Donna J. Wagner, Claimant, v. Brokers International Financial Services, LLC and Mark Christopher Perry, Claimants (FINRA Arbitration Award, 19-03556 / May 17, 2021)
https://www.finra.org/sites/default/files/aao_documents/19-03556.pdf
Respondents Brokers International Financial Services and Perry generally denied the allegations and asserted affirmative defenses. Respondents did not file executed Submission Agreements but appeared at the hearing.
As set forth in the FINRA Arbitration Award:
[T]he
causes of action related to Claimant's allegation that, while a registered representative of BIFS,
Perry was the President of an insurance brokerage firm ("Company").

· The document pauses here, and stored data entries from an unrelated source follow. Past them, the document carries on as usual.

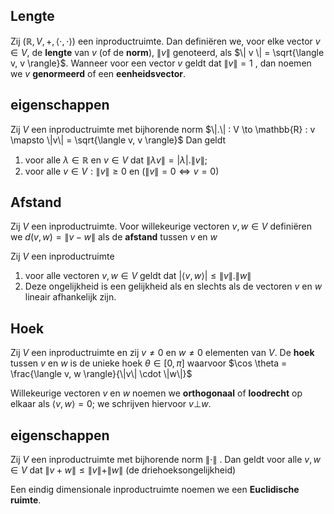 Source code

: ## Lengte
Zij $(\mathbb{R}, V, + , \langle \cdot, \cdot \rangle)$ een inproductruimte. Dan definiëren we, voor elke vector $v\in V$, de __lengte__ van $v$ (of de __norm__), $\|v\|$ genoteerd, als $\| v \| = \sqrt{\langle v, v \rangle}$. Wanneer voor een vector $v$ geldt dat $\|v\| = 1$ , dan noemen we $v$ __genormeerd__ of een __eenheidsvector__. 

## eigenschappen
Zij $V$ een inproductruimte met bijhorende norm
	$\|.\| : V \to \mathbb{R} : v \mapsto \|v\| = \sqrt{\langle v, v \rangle}$ 
Dan geldt
1. voor alle $\lambda \in \mathbb{R}$ en $v \in V$ dat $\|\lambda v\| = |\lambda| . \|v\|$;
2. voor alle $v \in V : \|v\| \geq 0$ en $(\|v\| = 0 \Leftrightarrow v =0)$ 

## Afstand
Zij $V$ een inproductruimte. Voor willekeurige vectoren $v,w \in V$ definiëren we $d(v,w) = \|v - w \|$ als de __afstand__ tussen $v$ en $w$ 

Zij $V$ een inproductruimte
1. voor alle vectoren $v,w \in V$ geldt dat
		$| \langle v, w \rangle | \leq \|v\| . \|w\|$ 
2. Deze ongelijkheid is een gelijkheid als en slechts als de vectoren $v$ en $w$ lineair afhankelijk zijn.

## Hoek
Zij $V$ een inproductruimte en zij $v \neq 0$ en $w \neq 0$ elementen van $V$. De __hoek__ tussen $v$ en $w$ is de unieke hoek $\theta \in [0, \pi]$ waarvoor
$\cos \theta = \frac{\langle v, w \rangle}{\|v\| \cdot \|w\|}$ 

Willekeurige vectoren $v$ en $w$ noemen we __orthogonaal__ of __loodrecht__ op elkaar als $\langle v, w \rangle = 0$; we schrijven hiervoor $v \bot w$.

## eigenschappen
Zij $V$ een inproductruimte met bijhorende norm $\|\cdot\|$ . Dan geldt voor alle $v,w \in V$ dat
$\| v + w\| \leq \|v\| + \|w\|$ (de driehoeksongelijkheid)

Een eindig dimensionale inproductruimte noemen we een __Euclidische ruimte__. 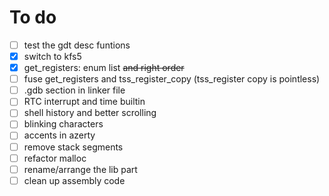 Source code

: # To do

- [ ] test the gdt desc funtions
- [x] switch to kfs5
- [x] get_registers: enum list ~~and right order~~
- [ ] fuse get_registers and tss_register_copy (tss_register copy is pointless)
- [ ] .gdb section in linker file
- [ ] RTC interrupt and time builtin
- [ ] shell history and better scrolling
- [ ] blinking characters
- [ ] accents in azerty
- [ ] remove stack segments
- [ ] refactor malloc
- [ ] rename/arrange the lib part
- [ ] clean up assembly code
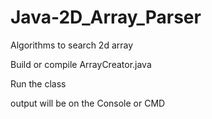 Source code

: # Java-2D_Array_Parser
Algorithms to search 2d array

Build or compile ArrayCreator.java

Run the class 

output will be on the Console or CMD
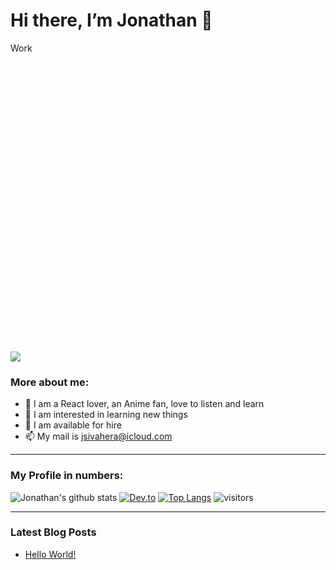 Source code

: # Hi there, I’m Jonathan 👋

<section style="background-image:url(./assets/headlined.svg);background-repeat:no-repeat;background-size:cover;width:100%;height:480px;" >
Work
</section>

![](https://img.shields.io/twitter/follow/jsivahera?color=blue&style=for-the-badge)

### More about me:

- 🚀 I am a React lover, an Anime fan, love to listen and learn
- 👀 I am interested in learning new things
- 🌱 I am available for hire
- 📫 My mail is [jsivahera@icloud.com](jsivahera@icloud.com)

---

### My Profile in numbers:

![Jonathan's github stats](https://github-readme-stats.vercel.app/api?username=jssol) [![Dev.to](https://github-readme-stats.vercel.app/api/pin/?username=thepracticaldev&repo=dev.to)](https://github.com/thepracticaldev/dev.to) [![Top Langs](https://github-readme-stats.vercel.app/api/top-langs/?username=jssol)](https://github.com/jssol/github-readme-stats) ![visitors](https://visitor-badge.glitch.me/badge?page_id=jssol&left_color=green&right_color=blue)


---

### Latest Blog Posts
<!-- BLOG-POST-LIST:START -->
- [Hello World!](https://dev.to/jssol/hello-world-4o12)
<!-- BLOG-POST-LIST:END -->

Claimant further alleged
that Respondents allowed an unnamed party to use the Company as a conduit to obtain funds
from Claimant and convert those funds for his own personal use and that Perry, who was
responsible for its operations oversight, appears to be complicit.
The FINRA Arbitration Panel found Respondents jointly and severally liable to and ordered them to pay to Claimant Wagner $795,929 in compensatory damages plus interest, and Claimant is required to assign the $950,000 agreed judgment dated December 17, 2020, entered in her favor in the Indiana state court to Respondents
2021 SDInd Motion to Vacate
Wagner filed a Petition to Enforce the FINRA Arbitration Award in the Indiana state court system; however, on June 16, 2021, Defendants Perry and Brokers International filed a Motion to Vacate the FINRA Arbitration Award in the United States District Court for the Southern District of Indiana ("SDInd"). In response to Defendants' Motion to Vacate, Wagner filed a Motion to Remand back to the state court.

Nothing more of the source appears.